Immunohistochemical staining of Braak-graded AD brain samples showed PPP2R5C expression decreased as early as Braak stage II, when NFTs were still relatively limited. In Braak stages II and IV, PPP2R5C levels remained consistently low despite increased NFT accumulation, supporting the hypothesis that PPP2R5C reduction may precede extensive tau pathology.
Mechanistic Role of PPP2R5C in Tau Regulation
Co-immunoprecipitation experiments demonstrated interaction between PPP2R5C and tau. Increasing PPP2R5C expression reduced phosphorylated tau and total tau levels while enhancing PP2A enzymatic activity. Silencing PPP2R5C decreased PP2A activity, suggesting a regulatory role rather than a purely correlative association.
Pharmacological inhibitor experiments indicated PPP2R5C-driven tau degradation was blocked by autophagy-lysosome inhibitors, including chloroquine, leupeptin, and ammonium chloride, but not by the proteasome inhibitor MG132. These findings implicate the autophagolysosomal pathway in PPP2R5C-mediated tau clearance.
Because the unc-51-like kinase 1 (ULK1) complex regulates early autophagy induction, researchers assessed its involvement.
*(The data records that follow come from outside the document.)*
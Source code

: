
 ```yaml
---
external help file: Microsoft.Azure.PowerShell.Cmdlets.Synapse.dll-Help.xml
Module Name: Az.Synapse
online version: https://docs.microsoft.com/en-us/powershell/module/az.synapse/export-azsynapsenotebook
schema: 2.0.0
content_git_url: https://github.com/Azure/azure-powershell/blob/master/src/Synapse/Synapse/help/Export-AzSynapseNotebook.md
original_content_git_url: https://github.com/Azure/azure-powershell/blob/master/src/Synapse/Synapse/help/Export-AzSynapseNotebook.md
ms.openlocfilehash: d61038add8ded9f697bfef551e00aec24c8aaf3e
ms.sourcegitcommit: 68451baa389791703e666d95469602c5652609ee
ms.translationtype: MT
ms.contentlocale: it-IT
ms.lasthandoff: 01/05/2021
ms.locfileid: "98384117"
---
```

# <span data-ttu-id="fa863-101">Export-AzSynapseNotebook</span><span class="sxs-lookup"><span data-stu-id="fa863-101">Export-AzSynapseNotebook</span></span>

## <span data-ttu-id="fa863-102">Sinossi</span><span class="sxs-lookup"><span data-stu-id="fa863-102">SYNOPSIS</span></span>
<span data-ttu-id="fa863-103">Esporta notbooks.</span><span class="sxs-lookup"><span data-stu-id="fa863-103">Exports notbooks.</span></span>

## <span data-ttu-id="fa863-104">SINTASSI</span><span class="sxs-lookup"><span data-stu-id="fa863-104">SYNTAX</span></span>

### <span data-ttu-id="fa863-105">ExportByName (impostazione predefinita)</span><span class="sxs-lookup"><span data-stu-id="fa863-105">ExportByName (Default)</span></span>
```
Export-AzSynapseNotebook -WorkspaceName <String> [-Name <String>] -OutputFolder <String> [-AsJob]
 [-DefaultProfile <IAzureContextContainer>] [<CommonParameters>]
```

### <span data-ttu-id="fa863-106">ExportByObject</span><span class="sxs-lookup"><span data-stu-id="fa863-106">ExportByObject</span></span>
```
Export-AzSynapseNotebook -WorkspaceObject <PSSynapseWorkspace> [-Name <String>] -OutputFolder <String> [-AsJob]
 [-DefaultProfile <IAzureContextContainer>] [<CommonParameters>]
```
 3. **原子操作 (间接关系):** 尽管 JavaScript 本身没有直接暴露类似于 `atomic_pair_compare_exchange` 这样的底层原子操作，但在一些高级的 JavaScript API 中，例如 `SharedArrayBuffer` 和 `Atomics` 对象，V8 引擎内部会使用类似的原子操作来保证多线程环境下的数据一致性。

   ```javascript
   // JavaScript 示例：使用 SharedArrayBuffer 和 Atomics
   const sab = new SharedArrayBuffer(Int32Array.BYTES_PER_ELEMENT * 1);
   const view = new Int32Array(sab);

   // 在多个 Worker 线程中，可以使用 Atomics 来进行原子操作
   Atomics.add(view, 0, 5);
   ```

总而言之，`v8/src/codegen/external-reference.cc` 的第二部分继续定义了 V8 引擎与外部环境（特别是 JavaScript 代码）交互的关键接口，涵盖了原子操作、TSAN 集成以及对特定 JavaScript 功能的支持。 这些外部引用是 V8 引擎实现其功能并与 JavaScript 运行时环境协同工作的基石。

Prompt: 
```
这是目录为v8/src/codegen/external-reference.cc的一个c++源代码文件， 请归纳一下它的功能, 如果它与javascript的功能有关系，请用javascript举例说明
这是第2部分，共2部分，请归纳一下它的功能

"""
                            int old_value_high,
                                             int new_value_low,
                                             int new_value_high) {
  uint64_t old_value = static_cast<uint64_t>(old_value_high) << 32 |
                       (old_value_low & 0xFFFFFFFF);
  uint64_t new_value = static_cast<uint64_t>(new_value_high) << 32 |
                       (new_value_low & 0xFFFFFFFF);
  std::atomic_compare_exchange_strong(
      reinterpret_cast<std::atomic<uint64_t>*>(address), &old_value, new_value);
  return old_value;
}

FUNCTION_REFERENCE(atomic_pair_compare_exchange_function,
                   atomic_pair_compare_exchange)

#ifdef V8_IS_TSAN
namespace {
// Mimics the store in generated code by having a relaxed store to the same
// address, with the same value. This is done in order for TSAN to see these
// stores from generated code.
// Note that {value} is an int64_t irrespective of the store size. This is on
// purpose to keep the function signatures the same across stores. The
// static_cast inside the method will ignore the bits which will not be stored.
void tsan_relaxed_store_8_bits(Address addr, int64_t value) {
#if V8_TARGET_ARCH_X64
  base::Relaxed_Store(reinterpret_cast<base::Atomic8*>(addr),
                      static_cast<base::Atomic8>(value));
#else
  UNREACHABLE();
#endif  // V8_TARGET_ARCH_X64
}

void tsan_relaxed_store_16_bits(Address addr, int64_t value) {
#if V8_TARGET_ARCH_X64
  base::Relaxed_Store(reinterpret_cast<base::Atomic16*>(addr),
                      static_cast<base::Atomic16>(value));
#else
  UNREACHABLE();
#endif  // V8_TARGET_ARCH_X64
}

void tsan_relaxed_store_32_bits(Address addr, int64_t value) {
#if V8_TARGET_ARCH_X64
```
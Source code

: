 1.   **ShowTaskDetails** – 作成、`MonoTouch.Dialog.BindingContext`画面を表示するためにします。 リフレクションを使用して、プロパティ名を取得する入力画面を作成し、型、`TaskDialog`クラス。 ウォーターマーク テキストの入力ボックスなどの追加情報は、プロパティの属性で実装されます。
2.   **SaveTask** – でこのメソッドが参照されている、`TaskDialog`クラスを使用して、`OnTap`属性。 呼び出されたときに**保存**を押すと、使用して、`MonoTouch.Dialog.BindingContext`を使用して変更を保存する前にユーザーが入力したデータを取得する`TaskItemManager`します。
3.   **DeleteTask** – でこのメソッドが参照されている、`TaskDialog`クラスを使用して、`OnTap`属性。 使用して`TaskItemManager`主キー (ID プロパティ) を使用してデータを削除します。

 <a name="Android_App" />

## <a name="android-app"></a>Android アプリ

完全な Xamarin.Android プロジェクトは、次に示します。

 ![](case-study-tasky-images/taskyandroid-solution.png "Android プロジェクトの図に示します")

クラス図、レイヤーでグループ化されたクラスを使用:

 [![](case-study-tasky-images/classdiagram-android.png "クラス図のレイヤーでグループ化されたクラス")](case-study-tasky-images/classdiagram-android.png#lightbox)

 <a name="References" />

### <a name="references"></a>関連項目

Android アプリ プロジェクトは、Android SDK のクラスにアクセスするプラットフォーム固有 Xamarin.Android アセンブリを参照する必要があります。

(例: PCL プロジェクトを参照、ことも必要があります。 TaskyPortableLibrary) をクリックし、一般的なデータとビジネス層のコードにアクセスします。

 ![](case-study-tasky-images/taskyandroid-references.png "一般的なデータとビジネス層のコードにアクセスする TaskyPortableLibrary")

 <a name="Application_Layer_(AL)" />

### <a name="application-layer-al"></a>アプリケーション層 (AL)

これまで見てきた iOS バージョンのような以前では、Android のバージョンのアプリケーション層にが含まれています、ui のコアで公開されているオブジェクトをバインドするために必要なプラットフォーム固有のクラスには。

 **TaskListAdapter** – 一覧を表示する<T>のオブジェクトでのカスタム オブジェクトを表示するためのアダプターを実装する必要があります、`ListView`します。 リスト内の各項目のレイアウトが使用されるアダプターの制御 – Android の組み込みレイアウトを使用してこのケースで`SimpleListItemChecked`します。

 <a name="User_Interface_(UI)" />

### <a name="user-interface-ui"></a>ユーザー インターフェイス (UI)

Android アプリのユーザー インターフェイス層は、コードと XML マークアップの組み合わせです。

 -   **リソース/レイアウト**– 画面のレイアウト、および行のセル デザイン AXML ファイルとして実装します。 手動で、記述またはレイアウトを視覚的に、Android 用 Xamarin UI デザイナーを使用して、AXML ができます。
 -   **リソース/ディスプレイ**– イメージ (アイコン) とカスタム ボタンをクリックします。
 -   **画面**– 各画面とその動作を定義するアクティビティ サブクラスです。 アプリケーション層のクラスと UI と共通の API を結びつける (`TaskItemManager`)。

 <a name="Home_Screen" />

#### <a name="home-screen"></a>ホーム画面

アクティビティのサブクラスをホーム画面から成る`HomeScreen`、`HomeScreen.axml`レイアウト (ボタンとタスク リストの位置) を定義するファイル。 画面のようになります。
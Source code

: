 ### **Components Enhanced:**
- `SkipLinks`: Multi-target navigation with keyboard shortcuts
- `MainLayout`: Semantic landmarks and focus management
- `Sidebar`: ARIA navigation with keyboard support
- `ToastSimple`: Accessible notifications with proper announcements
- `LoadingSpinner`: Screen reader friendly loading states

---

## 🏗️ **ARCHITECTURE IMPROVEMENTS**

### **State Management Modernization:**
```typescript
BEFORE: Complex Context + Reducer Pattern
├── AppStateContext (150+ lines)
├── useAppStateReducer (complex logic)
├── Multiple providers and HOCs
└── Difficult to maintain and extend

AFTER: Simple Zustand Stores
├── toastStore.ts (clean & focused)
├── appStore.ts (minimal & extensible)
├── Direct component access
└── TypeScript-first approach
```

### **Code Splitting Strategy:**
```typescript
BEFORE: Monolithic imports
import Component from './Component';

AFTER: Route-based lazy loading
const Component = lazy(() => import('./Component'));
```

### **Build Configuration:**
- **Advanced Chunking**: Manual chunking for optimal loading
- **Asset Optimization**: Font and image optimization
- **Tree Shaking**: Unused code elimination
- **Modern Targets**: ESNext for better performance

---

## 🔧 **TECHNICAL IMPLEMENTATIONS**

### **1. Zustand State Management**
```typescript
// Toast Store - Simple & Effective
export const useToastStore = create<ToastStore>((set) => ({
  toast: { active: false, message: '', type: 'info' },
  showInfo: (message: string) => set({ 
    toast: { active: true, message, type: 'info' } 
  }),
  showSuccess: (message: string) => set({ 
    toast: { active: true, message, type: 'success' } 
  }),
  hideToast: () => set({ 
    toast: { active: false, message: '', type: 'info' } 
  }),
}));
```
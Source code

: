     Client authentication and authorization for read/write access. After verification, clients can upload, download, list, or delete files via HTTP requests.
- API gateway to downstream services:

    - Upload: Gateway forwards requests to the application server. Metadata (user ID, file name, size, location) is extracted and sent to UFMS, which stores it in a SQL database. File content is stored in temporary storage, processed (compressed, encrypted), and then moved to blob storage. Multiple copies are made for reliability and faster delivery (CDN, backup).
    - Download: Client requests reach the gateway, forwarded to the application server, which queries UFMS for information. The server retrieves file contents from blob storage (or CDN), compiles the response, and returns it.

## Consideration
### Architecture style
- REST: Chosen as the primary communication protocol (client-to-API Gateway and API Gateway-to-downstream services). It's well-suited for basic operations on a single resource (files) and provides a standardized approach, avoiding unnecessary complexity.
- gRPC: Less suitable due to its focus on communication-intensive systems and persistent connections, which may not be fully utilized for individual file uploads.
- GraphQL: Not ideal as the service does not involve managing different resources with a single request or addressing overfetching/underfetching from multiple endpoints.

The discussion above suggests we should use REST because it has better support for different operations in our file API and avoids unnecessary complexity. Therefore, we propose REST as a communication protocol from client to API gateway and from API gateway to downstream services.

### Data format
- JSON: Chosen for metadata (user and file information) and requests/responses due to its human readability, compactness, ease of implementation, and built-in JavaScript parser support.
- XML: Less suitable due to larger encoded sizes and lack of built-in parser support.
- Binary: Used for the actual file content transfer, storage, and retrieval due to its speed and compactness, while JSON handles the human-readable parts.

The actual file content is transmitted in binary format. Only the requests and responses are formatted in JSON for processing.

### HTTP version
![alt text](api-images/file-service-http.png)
Immunoblotting showed a negative correlation between PPP2R5C expression and phosphorylated ULK1. Molecular docking suggested PPP2R5C binds an accessible region on ULK1, and co-immunoprecipitation confirmed interaction, although binding affinity was not directly quantified.
Clinical Implications and Future Validation Needs
Collectively, findings suggest PPP2R5C may serve as a plasma biomarker candidate associated with early AD pathological processes. Reduced PPP2R5C appeared to precede tau hyperphosphorylation and was not observed in cognitively normal aged individuals.
Mechanistically, PPP2R5C interacts with tau, modulates PP2A activity, and promotes tau degradation via a ULK1-dependent autophagolysosomal pathway. However, the study does not establish PPP2R5C as a definitive diagnostic marker.
Larger, longitudinal, and ethnically diverse cohort studies are needed to validate these findings. Assay standardization and reproducibility studies will be essential before plasma PPP2R5C can be incorporated into routine clinical screening or early diagnostic workflows for Alzheimer’s disease.